Uno de los elementos del conocimiento que utiliza el sistema de Análisis y Gestión Estratégica de Conflictos,  integrando el subsistema Decisión es, precisamente, la teoría de la decisión. En su desarrollo, y para explicar el tema de las preferencias como uno de los elementos de la decisión, nos encontramos con algunos mecanismos para la formación de las preferencias. Uno de ellos, es el de las preferencias adaptativas que, en algunas circunstancias, pueden ser forjadas por las oportunidades.
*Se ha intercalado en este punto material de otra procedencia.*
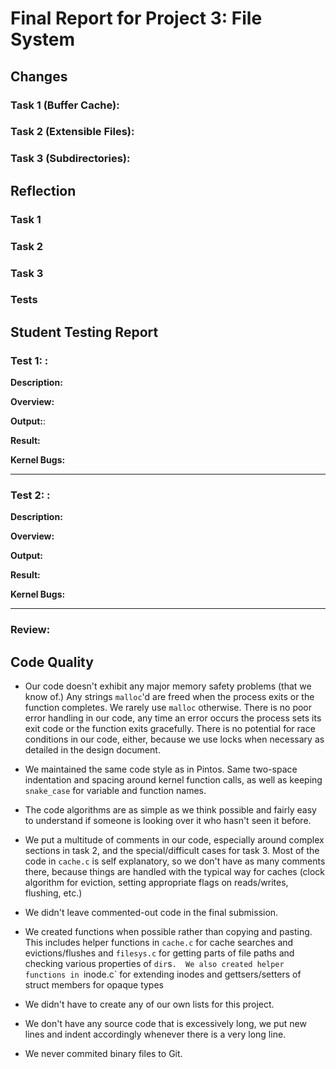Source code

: Final Report for Project 3: File System
=======================================

## Changes

### Task 1 (Buffer Cache):



### Task 2 (Extensible Files):



### Task 3 (Subdirectories):



## Reflection

### Task 1


### Task 2


### Task 3


### Tests


## Student Testing Report

### Test 1: <enter test name here>:

**Description:** 

**Overview:** 

**Output:**: 

**Result:** 

**Kernel Bugs:** 

---

### Test 2: <enter test name here>:

**Description:** 

**Overview:** 

**Output:** 

**Result:** 

**Kernel Bugs:** 

---

### Review:



## Code Quality

* Our code doesn't exhibit any major memory safety problems (that we know of.)  Any strings `malloc`'d are freed when the process exits or the function completes.  We rarely use `malloc` otherwise.  There is no poor error handling in our code, any time an error occurs the process sets its exit code or the function exits gracefully.  There is no potential for race conditions in our code, either, because we use locks when necessary as detailed in the design document.

* We maintained the same code style as in Pintos.  Same two-space indentation and spacing around kernel function calls, as well as keeping `snake_case` for variable and function names.

* The code algorithms are as simple as we think possible and fairly easy to understand if someone is looking over it who hasn't seen it before.

* We put a multitude of comments in our code, especially around complex sections in task 2, and the special/difficult cases for task 3.  Most of the code in `cache.c` is self explanatory, so we don't have as many comments there,  because things are handled with the typical way for caches (clock algorithm for eviction, setting appropriate flags on reads/writes, flushing, etc.)

* We didn't leave commented-out code in the final submission.

* We created functions when possible rather than copying and pasting.  This includes helper functions in `cache.c` for cache searches and evictions/flushes and `filesys.c` for getting parts of file paths and checking various properties of `dir`s`.  We also created helper functions in `inode.c` for extending inodes and gettsers/setters of struct members for opaque types

* We didn't have to create any of our own lists for this project.

* We don't have any source code that is excessively long, we put new lines and indent accordingly whenever there is a very long line.

* We never commited binary files to Git.

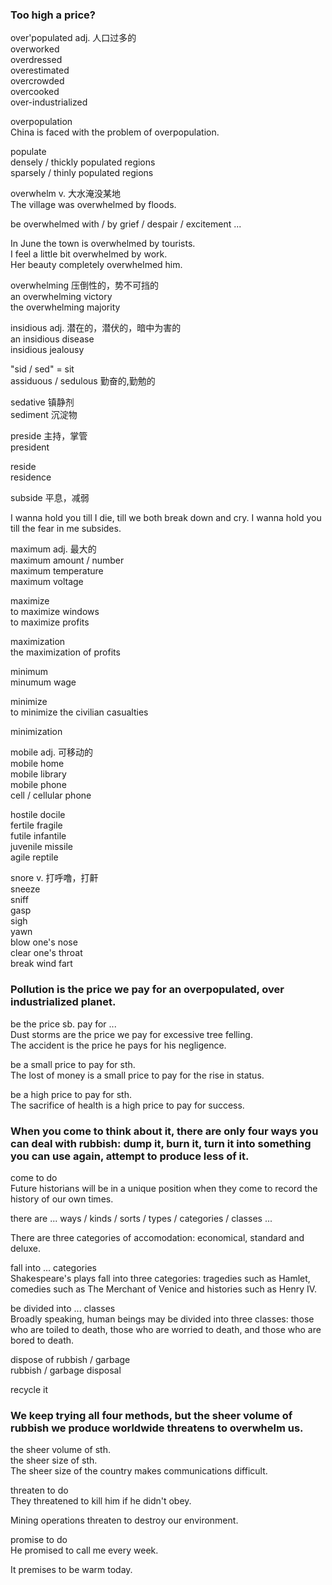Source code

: ### Too high a price?  
over'populated adj. 人口过多的  
overworked  
overdressed  
overestimated  
overcrowded  
overcooked  
over-industrialized  
  
overpopulation  
China is faced with the problem of overpopulation.  
  
populate  
densely / thickly populated regions  
sparsely / thinly populated regions  
  
overwhelm v. 大水淹没某地  
The village was overwhelmed by floods.  
  
be overwhelmed with / by grief / despair / excitement ...  
  
In June the town is overwhelmed by tourists.  
I feel a little bit overwhelmed by work.  
Her beauty completely overwhelmed him.  
  
overwhelming 压倒性的，势不可挡的  
an overwhelming victory  
the overwhelming majority  
  
insidious adj. 潜在的，潜伏的，暗中为害的  
an insidious disease  
insidious jealousy  
  
"sid / sed" = sit  
assiduous / sedulous 勤奋的,勤勉的    
  
sedative 镇静剂  
sediment 沉淀物  
  
preside 主持，掌管  
president  
  
reside  
residence  
  
subside 平息，减弱  
  
I wanna hold you till I die, till we both break down and cry. I wanna hold you till the fear in me subsides.  
  
maximum adj. 最大的  
maximum amount / number  
maximum temperature  
maximum voltage  
  
maximize  
to maximize windows  
to maximize profits  
  
maximization  
the maximization of profits  
  
minimum  
minumum wage  
  
minimize  
to minimize the civilian casualties  
  
minimization  
  
mobile adj. 可移动的  
mobile home  
mobile library  
mobile phone  
cell / cellular phone  
  
hostile     docile  
fertile     fragile  
futile      infantile  
juvenile    missile  
agile       reptile  
  
snore v. 打呼噜，打鼾  
sneeze  
sniff  
gasp  
sigh  
yawn  
blow one's nose  
clear one's throat  
break wind
fart  
  
### Pollution is the price we pay for an overpopulated, over industrialized planet.  
  
be the price sb. pay for ...  
Dust storms are the price we pay for excessive tree felling.  
The accident is the price he pays for his negligence.  
  
be a small price to pay for sth.  
The lost of money is a small price to pay for the rise in status.  
  
be a high price to pay for sth.  
The sacrifice of health is a high price to pay for success.  
  
### When you come to think about it, there are only four ways you can deal with rubbish: dump it, burn it, turn it into something you can use again, attempt to produce less of it.  
  
come to do  
Future historians will be in a unique position when they come to record the history of our own times.  
  
there are ... ways / kinds / sorts / types / categories / classes ...  
  
There are three categories of accomodation: economical, standard and deluxe.  
  
fall into ... categories  
Shakespeare's plays fall into three categories: tragedies such as Hamlet, comedies such as The Merchant of Venice and histories such as Henry IV.  
  
be divided into ... classes  
Broadly speaking, human beings may be divided into three classes: those who are toiled to death, those who are worried to death, and those who are bored to death.  
  
dispose of rubbish / garbage  
rubbish / garbage disposal  
  
recycle it  
  
### We keep trying all four methods, but the sheer volume of rubbish we produce worldwide threatens to overwhelm us.  
  
the sheer volume of sth.  
the sheer size of sth.  
The sheer size of the country makes communications difficult.  

threaten to do  
They threatened to kill him if he didn't obey.  

Mining operations threaten to destroy our environment.  

promise to do  
He promised to call me every week.  
  
It premises to be warm today.  
  

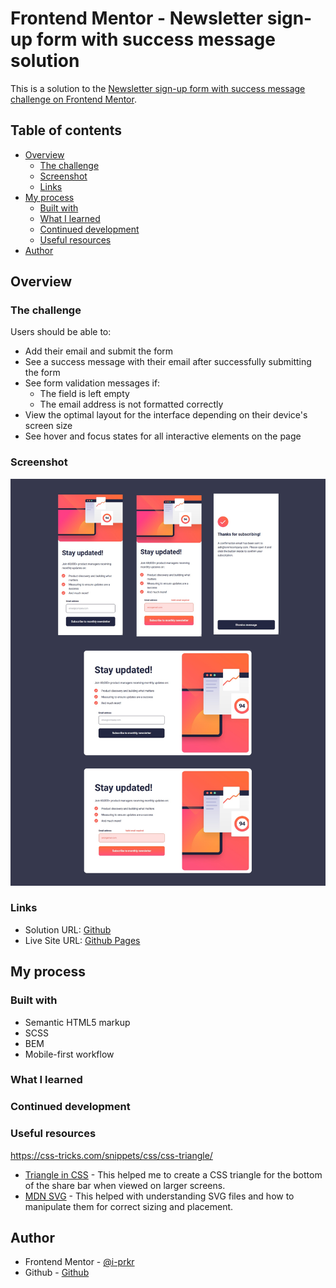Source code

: # Frontend Mentor - Newsletter sign-up form with success message solution

This is a solution to the [Newsletter sign-up form with success message challenge on Frontend Mentor](https://www.frontendmentor.io/challenges/newsletter-signup-form-with-success-message-3FC1AZbNrv).

## Table of contents

- [Overview](#overview)
  - [The challenge](#the-challenge)
  - [Screenshot](#screenshot)
  - [Links](#links)
- [My process](#my-process)
  - [Built with](#built-with)
  - [What I learned](#what-i-learned)
  - [Continued development](#continued-development)
  - [Useful resources](#useful-resources)
- [Author](#author)

## Overview

### The challenge

Users should be able to:

- Add their email and submit the form
- See a success message with their email after successfully submitting the form
- See form validation messages if:
  - The field is left empty
  - The email address is not formatted correctly
- View the optimal layout for the interface depending on their device's screen size
- See hover and focus states for all interactive elements on the page

### Screenshot

![screenshot](./screenshot.jpg)

### Links

- Solution URL: [Github]()
- Live Site URL: [Github Pages]()

## My process

### Built with

- Semantic HTML5 markup
- SCSS
- BEM
- Mobile-first workflow

### What I learned

### Continued development

### Useful resources

https://css-tricks.com/snippets/css/css-triangle/

- [Triangle in CSS](https://css-tricks.com/snippets/css/css-triangle/) - This helped me to create a CSS triangle for the bottom of the share bar when viewed on larger screens.
- [MDN SVG](https://developer.mozilla.org/en-US/docs/Web/SVG/Tutorial/Getting_Started) - This helped with understanding SVG files and how to manipulate them for correct sizing and placement.

## Author

- Frontend Mentor - [@i-prkr](https://www.frontendmentor.io/profile/i-prkr)
- Github - [Github](https://github.com/i-prkr)
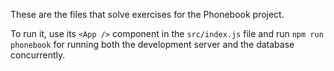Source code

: These are the files that solve exercises for the Phonebook project.

To run it, use its `<App />` component in the `src/index.js` file and run `npm run phonebook` for running both the development server and the database concurrently.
En El Sistema Conflicto (Grupo Editorial Ibañez, Bogotá, 2016, pág. 306) me refiero a este mecanismo citando como ejemplo la fábula de la zorra y las uvas que refiere Elster en Egonomics (Gedisa, Barcelona, 1997, pág. 73) y que puede traducirse así: cuando la zorra se sintió incapaz de alcanzar las uvas que pretendía comer, le dijo al pájaro que, en realidad, desistió de ello cuando advirtió que aún no estaban maduras, y siguió su camino intentando convencerse que su fracaso no fue por su incapacidad sino porque las uvas estaban verdes.

La "ajenización estratégica" y la "disonancia cognitiva"

En un artículo publicado en la Sección Opinión del diario La Nación del 24 de enero de 2016, el periodista Diego Sehinkman hace una brillante aplicación de esta fábula a la conducta de un miembro de la oposición de ese entonces que marchó con pancartas que acusaban al gobierno de ser responsable de lo mismo que su facción política, cuando era gobierno y él mismo era funcionario, había causado. Es más, llegó a abrazar solidariamente a los trabajadores que no cobraban y a mirarlos a los ojos, como si nada hubiera tenido que ver él y su gobierno con el presente que estaba denunciando.  

El periodista, en esa nota, atribuye esta conducta a un sorprendente cuadro psicopatológico-político que denominó ajenización estratégica. «Se trata de un fenómeno disociativo, donde al sujeto se le presenta como ajena la consecuencia en cuya causa colaboró. ¿Y por qué estratégica? Porque es un mecanismo, un truco mental, que al susodicho le permite instalarse en un rol de opositor, sin colisión ideológica interna. Y esto ocurre sin ninguna activación del sistema nervioso autónomo. No presenta rubor, como cuando aparecen la vergüenza o la culpa».

Nosotros hemos encuadrado estas conductas entre las preferencias adaptativas que reconoce al mecanismo de la disonancia cognitiva como subyacente; «la disonancia cognitiva es la tensión o inquietud que surge cuando dos o más elementos de nuestra mente consciente se oponen entre sí, como cuando elijo un camino para llegar a destino sospechando que existe otro mejor. En estos casos y para reducir la disonancia, el decisor tiende inconscientemente a alinear uno de los elementos con el otro».

Claro está que nuestro encuadre sirve para explicar las conductas que aparecen en la interacción conflictiva como consecuencia de mecanismos auténticos de conducta; la «ajenización estratégica» que inaugura Sehinkman se refiere a conductas que adoptan intencionalmente personas o grupos para desplazar su responsabilidad y depositarla en los otros con los que conflictúan.  

En ambos supuestos el trabajo del operador será arduo, pero la diferencia está en que, en el primer supuesto tiene como conflictuante a la persona auténtica que padece la disonancia cognitiva; en cambio, en el caso de la ajenización estratégica, lo que tiene conflictuando es a un personaje que utiliza a la persona para lograr objetivos que no estará dispuesta a negociar porque el mecanismo de negación le impedirá considerar evidencias que le haga cambiar de opinión.